## Brief:
Locate the word "ParamType" in the entries below, then gather every line that holds it.

[Opening Dataset extract section]

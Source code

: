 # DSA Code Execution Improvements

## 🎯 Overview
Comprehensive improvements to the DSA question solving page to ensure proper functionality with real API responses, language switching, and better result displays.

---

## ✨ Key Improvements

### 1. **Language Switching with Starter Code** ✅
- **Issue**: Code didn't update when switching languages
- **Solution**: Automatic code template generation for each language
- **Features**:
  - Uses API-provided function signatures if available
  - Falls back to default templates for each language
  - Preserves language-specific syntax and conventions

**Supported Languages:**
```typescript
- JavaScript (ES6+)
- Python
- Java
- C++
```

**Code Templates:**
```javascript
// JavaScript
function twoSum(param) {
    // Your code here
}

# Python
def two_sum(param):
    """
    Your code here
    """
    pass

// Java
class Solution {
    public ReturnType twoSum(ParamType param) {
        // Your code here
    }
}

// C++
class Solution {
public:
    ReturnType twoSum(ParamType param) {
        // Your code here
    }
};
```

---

[Closing Dataset extract section]

## Result:
    public ReturnType twoSum(ParamType param) {
    ReturnType twoSum(ParamType param) {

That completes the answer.